Setelah tendangan itu, Wang Dong menjerit kesakitan, memegangi selangkangannya, lalu tersungkur ke tanah dengan wajah penuh penderitaan.
"Gila! Bisa juga begitu?"
"Setelah menerima begitu banyak pukulan dari Wang Dong, dia sama sekali tidak terluka. Orang ini benar-benar luar biasa!"
"Dia memilih menyerang bagian vital Wang Dong karena kekuatannya kurang, tapi ia tak ingin hasil imbang dan ingin menang, jadi terpaksa menggunakan cara licik seperti itu?"
"Dia... benar-benar menang? Aku tidak sedang bermimpi, kan?"
...
Melihat Wang Dong jatuh, Long Fei tetap berdiri kokoh. Orang-orang yang menyaksikan pertarungan singkat dan brutal itu tampak sangat terkejut.
“Ding! Tuan rumah berhasil mengalahkan Wang Dong, peringkat pertama Daftar Jawara. Sistem memberi hadiah tambahan 400 poin spiritual, total poin spiritual kini 800!”

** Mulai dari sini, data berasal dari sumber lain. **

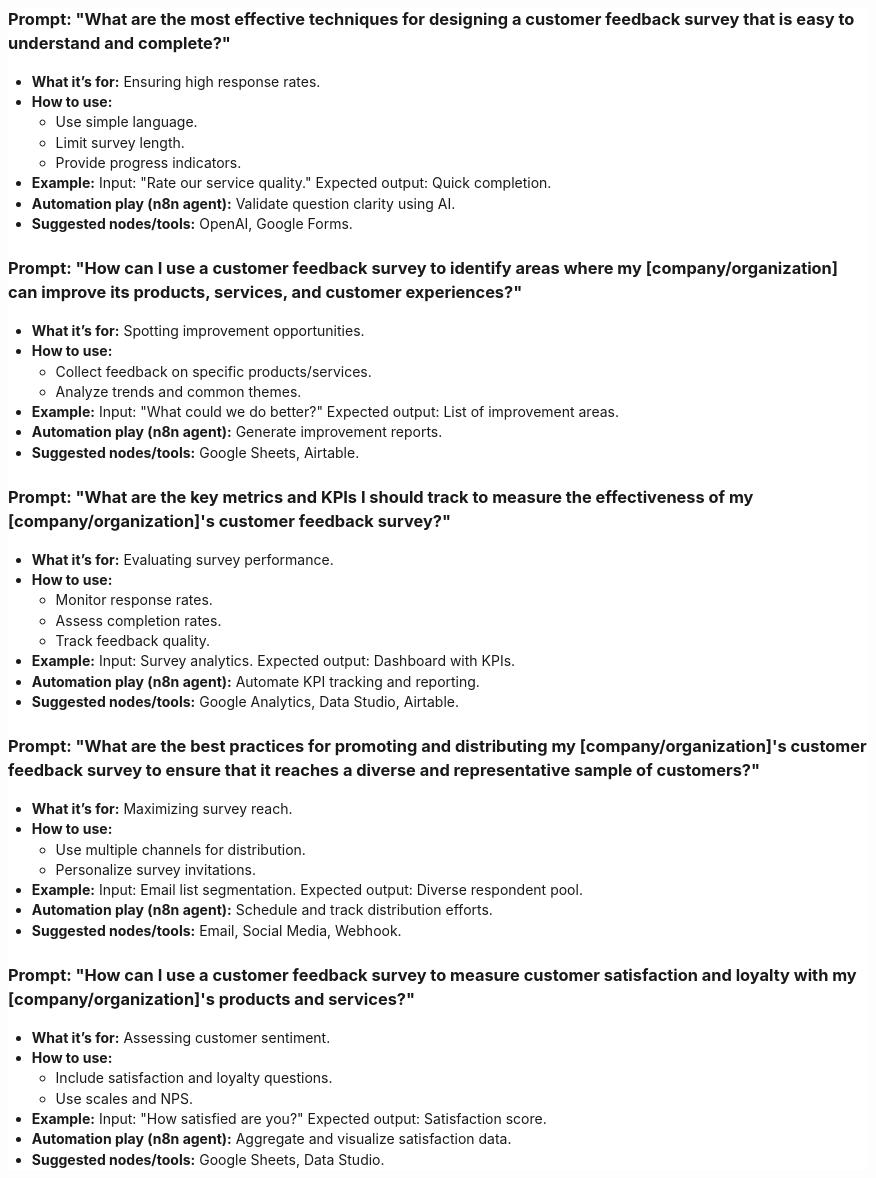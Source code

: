 ### Prompt: "What are the most effective techniques for designing a customer feedback survey that is easy to understand and complete?"
- **What it’s for:** Ensuring high response rates.
- **How to use:** 
  - Use simple language.
  - Limit survey length.
  - Provide progress indicators.
- **Example:** Input: "Rate our service quality." Expected output: Quick completion.
- **Automation play (n8n agent):** Validate question clarity using AI.
- **Suggested nodes/tools:** OpenAI, Google Forms.

### Prompt: "How can I use a customer feedback survey to identify areas where my [company/organization] can improve its products, services, and customer experiences?"
- **What it’s for:** Spotting improvement opportunities.
- **How to use:** 
  - Collect feedback on specific products/services.
  - Analyze trends and common themes.
- **Example:** Input: "What could we do better?" Expected output: List of improvement areas.
- **Automation play (n8n agent):** Generate improvement reports.
- **Suggested nodes/tools:** Google Sheets, Airtable.

### Prompt: "What are the key metrics and KPIs I should track to measure the effectiveness of my [company/organization]'s customer feedback survey?"
- **What it’s for:** Evaluating survey performance.
- **How to use:** 
  - Monitor response rates.
  - Assess completion rates.
  - Track feedback quality.
- **Example:** Input: Survey analytics. Expected output: Dashboard with KPIs.
- **Automation play (n8n agent):** Automate KPI tracking and reporting.
- **Suggested nodes/tools:** Google Analytics, Data Studio, Airtable.

### Prompt: "What are the best practices for promoting and distributing my [company/organization]'s customer feedback survey to ensure that it reaches a diverse and representative sample of customers?"
- **What it’s for:** Maximizing survey reach.
- **How to use:** 
  - Use multiple channels for distribution.
  - Personalize survey invitations.
- **Example:** Input: Email list segmentation. Expected output: Diverse respondent pool.
- **Automation play (n8n agent):** Schedule and track distribution efforts.
- **Suggested nodes/tools:** Email, Social Media, Webhook.

### Prompt: "How can I use a customer feedback survey to measure customer satisfaction and loyalty with my [company/organization]'s products and services?"
- **What it’s for:** Assessing customer sentiment.
- **How to use:** 
  - Include satisfaction and loyalty questions.
  - Use scales and NPS.
- **Example:** Input: "How satisfied are you?" Expected output: Satisfaction score.
- **Automation play (n8n agent):** Aggregate and visualize satisfaction data.
- **Suggested nodes/tools:** Google Sheets, Data Studio.
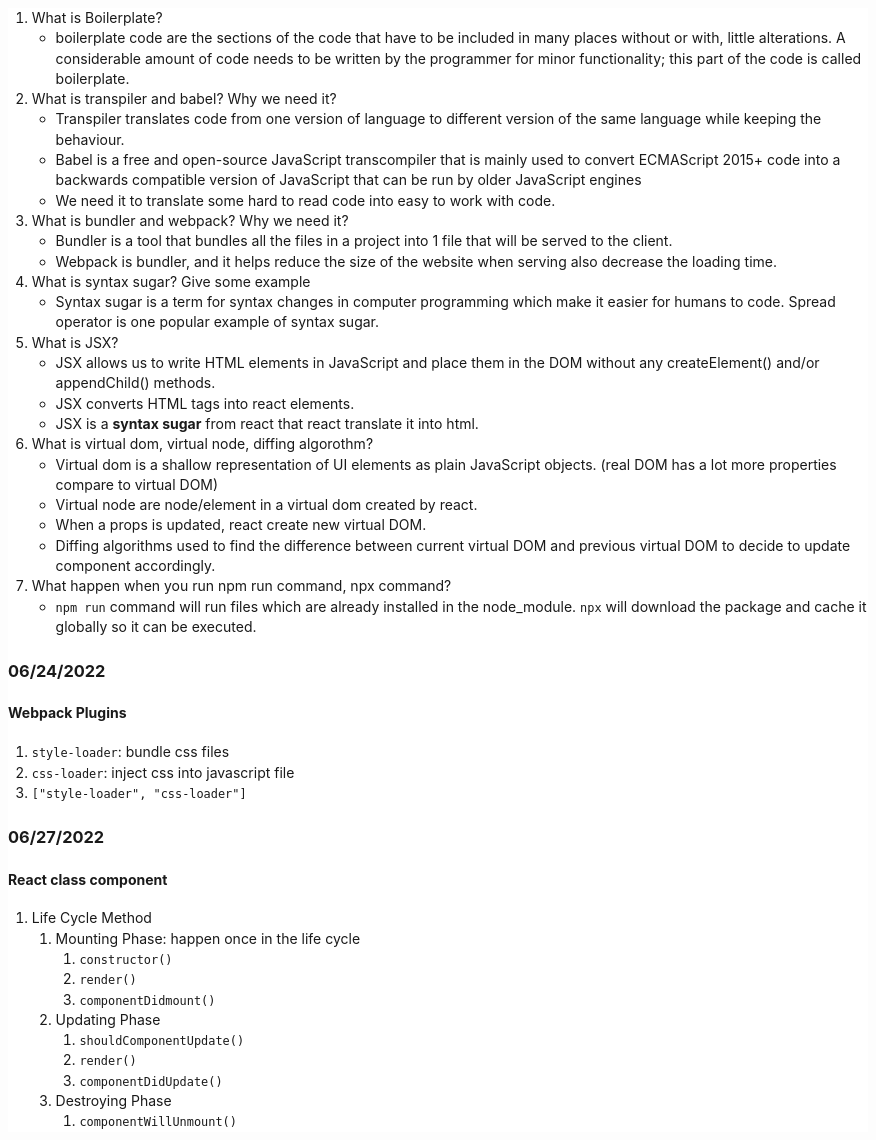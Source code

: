 1. What is Boilerplate?
   - boilerplate code are the sections of the code that have to be included in many places without or with, little alterations. A considerable amount of code needs to be written by the programmer for minor functionality; this part of the code is called boilerplate.
2. What is transpiler and babel? Why we need it?
   - Transpiler translates code from one version of language to different version of the same language while keeping the behaviour.
   - Babel is a free and open-source JavaScript transcompiler that is mainly used to convert ECMAScript 2015+ code into a backwards compatible version of JavaScript that can be run by older JavaScript engines
   - We need it to translate some hard to read code into easy to work with code.
3. What is bundler and webpack? Why we need it?
   - Bundler is a tool that bundles all the files in a project into 1 file that will be served to the client.
   - Webpack is bundler, and it helps reduce the size of the website when serving also decrease the loading time.
4. What is syntax sugar? Give some example
   - Syntax sugar is a term for syntax changes in computer programming which make it easier for humans to code. Spread operator is one popular example of syntax sugar.
5. What is JSX?
   - JSX allows us to write HTML elements in JavaScript and place them in the DOM without any createElement()  and/or appendChild() methods.
   - JSX converts HTML tags into react elements.
   - JSX is a **syntax sugar** from react that react translate it into html.
6. What is virtual dom, virtual node, diffing algorothm?
    - Virtual dom is a shallow representation of UI elements as plain JavaScript objects. (real DOM has a lot more properties compare to virtual DOM)
    - Virtual node are node/element in a virtual dom created by react.
    - When a props is updated, react create new virtual DOM.
    - Diffing algorithms used to find the difference between current virtual DOM and previous virtual DOM to decide to update component accordingly.
7. What happen when you run npm run command, npx command?
   - `npm run` command will run files which are already installed in the node_module. `npx` will download the package and cache it globally so it can be executed.

### 06/24/2022

#### Webpack Plugins

1. `style-loader`: bundle css files
2. `css-loader`: inject css into javascript file
3. `["style-loader", "css-loader"]`

### 06/27/2022

#### React class component

1. Life Cycle Method
   1. Mounting Phase: happen once in the life cycle
      1. `constructor()`
      2. `render()`
      3. `componentDidmount()`
   2. Updating Phase
      1. `shouldComponentUpdate()`
      2. `render()`
      3. `componentDidUpdate()`
   3. Destroying Phase 
      1. `componentWillUnmount()`
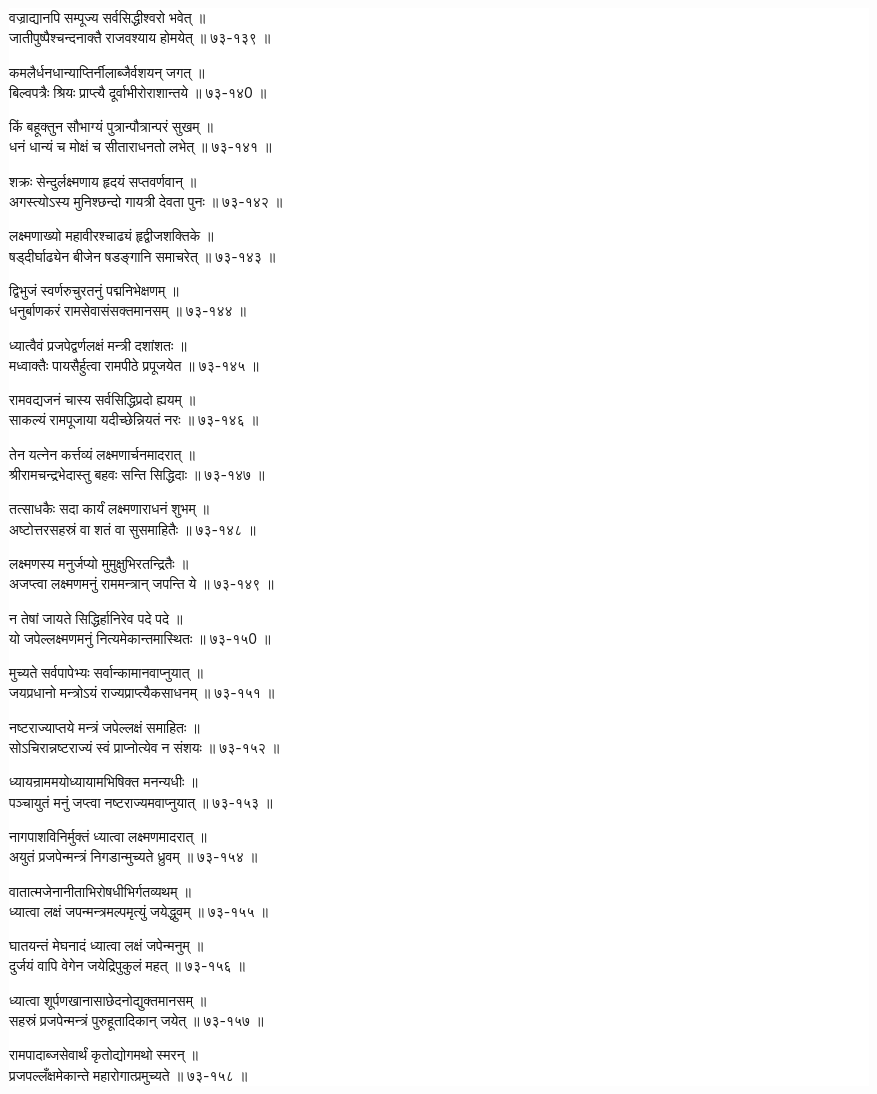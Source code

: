 वज्राद्यानपि सम्पूज्य सर्वसिद्धीश्वरो भवेत् ॥  
जातीपुष्पैश्चन्दनाक्तै राजवश्याय होमयेत् ॥ ७३-१३९ ॥  
  
कमलैर्धनधान्याप्तिर्नीलाब्जैर्वशयन् जगत् ॥  
बिल्वपत्रैः श्रियः प्राप्त्यै दूर्वाभीरोराशान्तये ॥ ७३-१४0 ॥  
  
किं बहूक्तुन सौभाग्यं पुत्रान्पौत्रान्परं सुखम् ॥  
धनं धान्यं च मोक्षं च सीताराधनतो लभेत् ॥ ७३-१४१ ॥  
  
शक्रः सेन्दुर्लक्ष्मणाय हृदयं सप्तवर्णवान् ॥  
अगस्त्योऽस्य मुनिश्छन्दो गायत्री देवता पुनः ॥ ७३-१४२ ॥  
  
लक्ष्मणाख्यो महावीरश्चाढ्यं हृद्वीजशक्तिके ॥  
षड्दीर्घाढ्येन बीजेन षडङ्गानि समाचरेत् ॥ ७३-१४३ ॥  
  
द्विभुजं स्वर्णरुचुरतनुं पद्मनिभेक्षणम् ॥  
धनुर्बाणकरं रामसेवासंसक्तमानसम् ॥ ७३-१४४ ॥  
  
ध्यात्वैवं प्रजपेद्वर्णलक्षं मन्त्री दशांशतः ॥  
मध्वाक्तैः पायसैर्हुत्वा रामपीठे प्रपूजयेत ॥ ७३-१४५ ॥  
  
रामवद्यजनं चास्य सर्वसिद्धिप्रदो ह्ययम् ॥  
साकल्यं रामपूजाया यदीच्छेन्नियतं नरः ॥ ७३-१४६ ॥  
  
तेन यत्नेन कर्त्तव्यं लक्ष्मणार्चनमादरात् ॥  
श्रीरामचन्द्रभेदास्तु बहवः सन्ति सिद्धिदाः ॥ ७३-१४७ ॥  
  
तत्साधकैः सदा कार्यं लक्ष्मणाराधनं शुभम् ॥  
अष्टोत्तरसहस्रं वा शतं वा सुसमाहितैः ॥ ७३-१४८ ॥  
  
लक्ष्मणस्य मनुर्जप्यो मुमुक्षुभिरतन्द्रितैः ॥  
अजप्त्वा लक्ष्मणमनुं राममन्त्रान् जपन्ति ये ॥ ७३-१४९ ॥  
  
न तेषां जायते सिद्धिर्हानिरेव पदे पदे ॥  
यो जपेल्लक्ष्मणमनुं नित्यमेकान्तमास्थितः ॥ ७३-१५0 ॥  
  
मुच्यते सर्वपापेभ्यः सर्वान्कामानवाप्नुयात् ॥  
जयप्रधानो मन्त्रोऽयं राज्यप्राप्त्यैकसाधनम् ॥ ७३-१५१ ॥  
  
नष्टराज्याप्तये मन्त्रं जपेल्लक्षं समाहितः ॥  
सोऽचिरान्नष्टराज्यं स्वं प्राप्नोत्येव न संशयः ॥ ७३-१५२ ॥  
  
ध्यायन्राममयोध्यायामभिषिक्त मनन्यधीः ॥  
पञ्चायुतं मनुं जप्त्वा नष्टराज्यमवाप्नुयात् ॥ ७३-१५३ ॥  
  
नागपाशविनिर्मुक्तं ध्यात्वा लक्ष्मणमादरात् ॥  
अयुतं प्रजपेन्मन्त्रं निगडान्मुच्यते ध्रुवम् ॥ ७३-१५४ ॥  
  
वातात्मजेनानीताभिरोषधीभिर्गतव्यथम् ॥  
ध्यात्वा लक्षं जपन्मन्त्रमल्पमृत्युं जयेद्धुवम् ॥ ७३-१५५ ॥  
  
घातयन्तं मेघनादं ध्यात्वा लक्षं जपेन्मनुम् ॥  
दुर्जयं वापि वेगेन जयेद्रिपुकुलं महत् ॥ ७३-१५६ ॥  
  
ध्यात्वा शूर्पणखानासाछेदनोद्युक्तमानसम् ॥  
सहस्रं प्रजपेन्मन्त्रं पुरुहूतादिकान् जयेत् ॥ ७३-१५७ ॥  
  
रामपादाब्जसेवार्थं कृतोद्योगमथो स्मरन् ॥  
प्रजपल्लँक्षमेकान्ते महारोगात्प्रमुच्यते ॥ ७३-१५८ ॥  
  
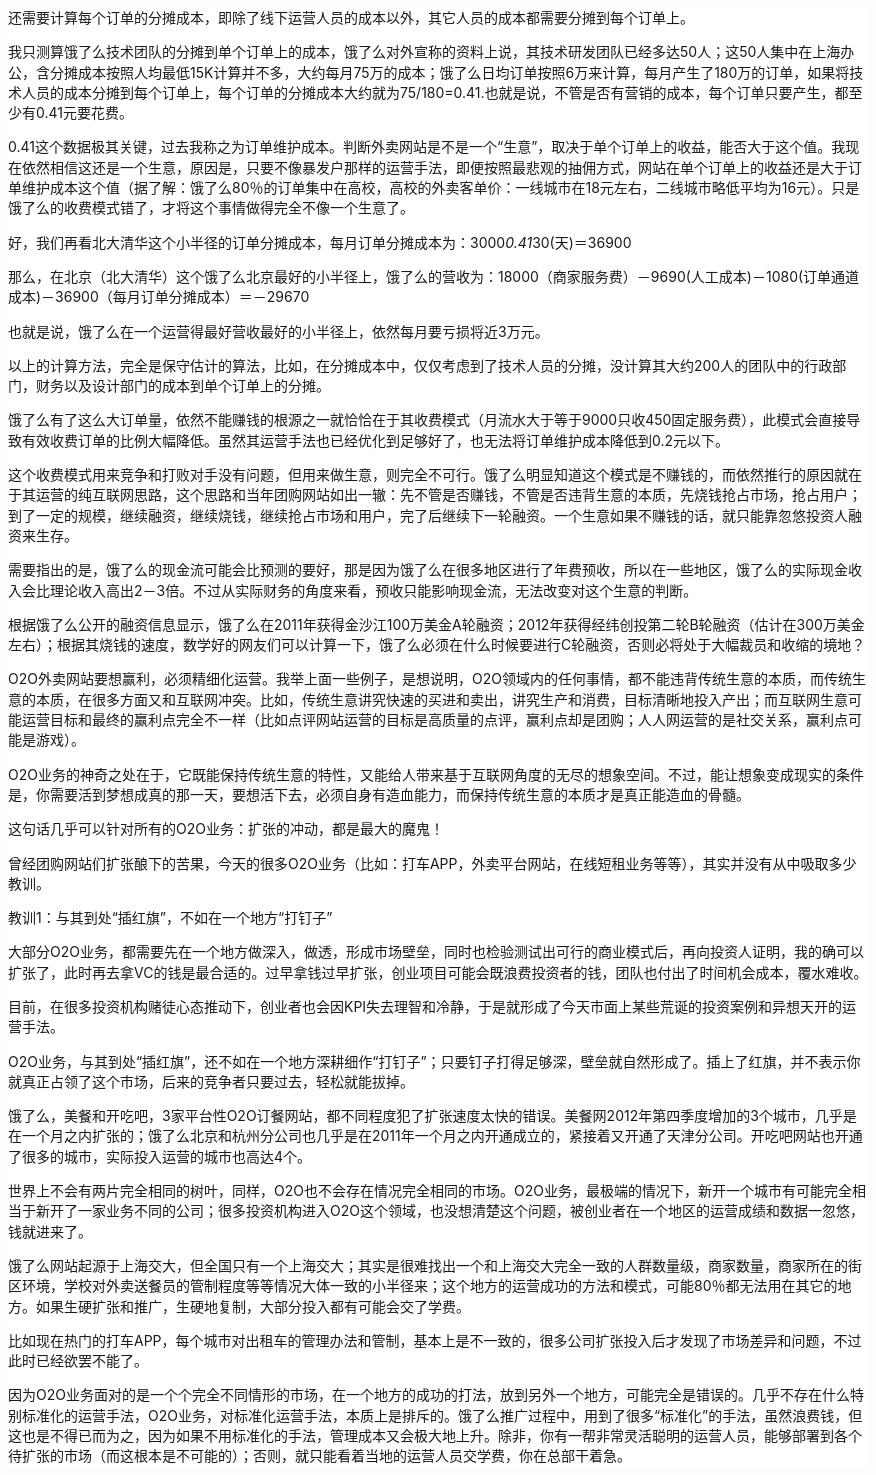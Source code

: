 还需要计算每个订单的分摊成本，即除了线下运营人员的成本以外，其它人员的成本都需要分摊到每个订单上。

我只测算饿了么技术团队的分摊到单个订单上的成本，饿了么对外宣称的资料上说，其技术研发团队已经多达50人；这50人集中在上海办公，含分摊成本按照人均最低15K计算并不多，大约每月75万的成本；饿了么日均订单按照6万来计算，每月产生了180万的订单，如果将技术人员的成本分摊到每个订单上，每个订单的分摊成本大约就为75/180=0.41.也就是说，不管是否有营销的成本，每个订单只要产生，都至少有0.41元要花费。

0.41这个数据极其关键，过去我称之为订单维护成本。判断外卖网站是不是一个“生意”，取决于单个订单上的收益，能否大于这个值。我现在依然相信这还是一个生意，原因是，只要不像暴发户那样的运营手法，即便按照最悲观的抽佣方式，网站在单个订单上的收益还是大于订单维护成本这个值（据了解：饿了么80％的订单集中在高校，高校的外卖客单价：一线城市在18元左右，二线城市略低平均为16元）。只是饿了么的收费模式错了，才将这个事情做得完全不像一个生意了。

好，我们再看北大清华这个小半径的订单分摊成本，每月订单分摊成本为：3000*0.41*30(天)＝36900

那么，在北京（北大清华）这个饿了么北京最好的小半径上，饿了么的营收为：18000（商家服务费）－9690(人工成本)－1080(订单通道成本)－36900（每月订单分摊成本）＝－29670

也就是说，饿了么在一个运营得最好营收最好的小半径上，依然每月要亏损将近3万元。

以上的计算方法，完全是保守估计的算法，比如，在分摊成本中，仅仅考虑到了技术人员的分摊，没计算其大约200人的团队中的行政部门，财务以及设计部门的成本到单个订单上的分摊。

饿了么有了这么大订单量，依然不能赚钱的根源之一就恰恰在于其收费模式（月流水大于等于9000只收450固定服务费），此模式会直接导致有效收费订单的比例大幅降低。虽然其运营手法也已经优化到足够好了，也无法将订单维护成本降低到0.2元以下。

这个收费模式用来竞争和打败对手没有问题，但用来做生意，则完全不可行。饿了么明显知道这个模式是不赚钱的，而依然推行的原因就在于其运营的纯互联网思路，这个思路和当年团购网站如出一辙：先不管是否赚钱，不管是否违背生意的本质，先烧钱抢占市场，抢占用户；到了一定的规模，继续融资，继续烧钱，继续抢占市场和用户，完了后继续下一轮融资。一个生意如果不赚钱的话，就只能靠忽悠投资人融资来生存。

需要指出的是，饿了么的现金流可能会比预测的要好，那是因为饿了么在很多地区进行了年费预收，所以在一些地区，饿了么的实际现金收入会比理论收入高出2－3倍。不过从实际财务的角度来看，预收只能影响现金流，无法改变对这个生意的判断。

根据饿了么公开的融资信息显示，饿了么在2011年获得金沙江100万美金A轮融资；2012年获得经纬创投第二轮B轮融资（估计在300万美金左右）；根据其烧钱的速度，数学好的网友们可以计算一下，饿了么必须在什么时候要进行C轮融资，否则必将处于大幅裁员和收缩的境地？

O2O外卖网站要想赢利，必须精细化运营。我举上面一些例子，是想说明，O2O领域内的任何事情，都不能违背传统生意的本质，而传统生意的本质，在很多方面又和互联网冲突。比如，传统生意讲究快速的买进和卖出，讲究生产和消费，目标清晰地投入产出；而互联网生意可能运营目标和最终的赢利点完全不一样（比如点评网站运营的目标是高质量的点评，赢利点却是团购；人人网运营的是社交关系，赢利点可能是游戏）。

O2O业务的神奇之处在于，它既能保持传统生意的特性，又能给人带来基于互联网角度的无尽的想象空间。不过，能让想象变成现实的条件是，你需要活到梦想成真的那一天，要想活下去，必须自身有造血能力，而保持传统生意的本质才是真正能造血的骨髓。

这句话几乎可以针对所有的O2O业务：扩张的冲动，都是最大的魔鬼！

曾经团购网站们扩张酿下的苦果，今天的很多O2O业务（比如：打车APP，外卖平台网站，在线短租业务等等），其实并没有从中吸取多少教训。

教训1：与其到处“插红旗”，不如在一个地方“打钉子”

大部分O2O业务，都需要先在一个地方做深入，做透，形成市场壁垒，同时也检验测试出可行的商业模式后，再向投资人证明，我的确可以扩张了，此时再去拿VC的钱是最合适的。过早拿钱过早扩张，创业项目可能会既浪费投资者的钱，团队也付出了时间机会成本，覆水难收。

目前，在很多投资机构赌徒心态推动下，创业者也会因KPI失去理智和冷静，于是就形成了今天市面上某些荒诞的投资案例和异想天开的运营手法。

O2O业务，与其到处“插红旗”，还不如在一个地方深耕细作“打钉子”；只要钉子打得足够深，壁垒就自然形成了。插上了红旗，并不表示你就真正占领了这个市场，后来的竞争者只要过去，轻松就能拔掉。

饿了么，美餐和开吃吧，3家平台性O2O订餐网站，都不同程度犯了扩张速度太快的错误。美餐网2012年第四季度增加的3个城市，几乎是在一个月之内扩张的；饿了么北京和杭州分公司也几乎是在2011年一个月之内开通成立的，紧接着又开通了天津分公司。开吃吧网站也开通了很多的城市，实际投入运营的城市也高达4个。

世界上不会有两片完全相同的树叶，同样，O2O也不会存在情况完全相同的市场。O2O业务，最极端的情况下，新开一个城市有可能完全相当于新开了一家业务不同的公司；很多投资机构进入O2O这个领域，也没想清楚这个问题，被创业者在一个地区的运营成绩和数据一忽悠，钱就进来了。

饿了么网站起源于上海交大，但全国只有一个上海交大；其实是很难找出一个和上海交大完全一致的人群数量级，商家数量，商家所在的街区环境，学校对外卖送餐员的管制程度等等情况大体一致的小半径来；这个地方的运营成功的方法和模式，可能80％都无法用在其它的地方。如果生硬扩张和推广，生硬地复制，大部分投入都有可能会交了学费。

比如现在热门的打车APP，每个城市对出租车的管理办法和管制，基本上是不一致的，很多公司扩张投入后才发现了市场差异和问题，不过此时已经欲罢不能了。

因为O2O业务面对的是一个个完全不同情形的市场，在一个地方的成功的打法，放到另外一个地方，可能完全是错误的。几乎不存在什么特别标准化的运营手法，O2O业务，对标准化运营手法，本质上是排斥的。饿了么推广过程中，用到了很多“标准化”的手法，虽然浪费钱，但这也是不得已而为之，因为如果不用标准化的手法，管理成本又会极大地上升。除非，你有一帮非常灵活聪明的运营人员，能够部署到各个待扩张的市场（而这根本是不可能的）；否则，就只能看着当地的运营人员交学费，你在总部干着急。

Mendengar suara sistem, Long Fei segera memeriksa panel status dirinya.
Karakter: Long Fei
Tingkat: 13 (Tingkat 4 Alam Biasa)
Pengalaman: 1540/4000
Ilmu Tubuh Baja: tingkat 18 (408/9000)
Kekuatan permanen +10%
Poin spiritual: 1280
Skill yang telah dikuasai: Teknik Pedang Dasar, Teknik Tombak Dasar, Teknik Tinju Dasar, dan 11 teknik serangan dasar lainnya. Tidak ada teknik serangan tak bernilai.
Setelah melihat panel status, wajah Long Fei berseri-seri penuh kebahagiaan.
Meski kemenangan kali ini didapat dengan cara kurang terhormat, menyerang titik vital hingga membuat lawan jatuh, tapi bagi Long Fei, hal terpenting adalah bertambahnya poin spiritual.
Karena mengalahkan lawan dengan tingkat jauh di atasnya, poin spiritual yang didapat jauh lebih banyak daripada jika melawan lawan dengan tingkat sama.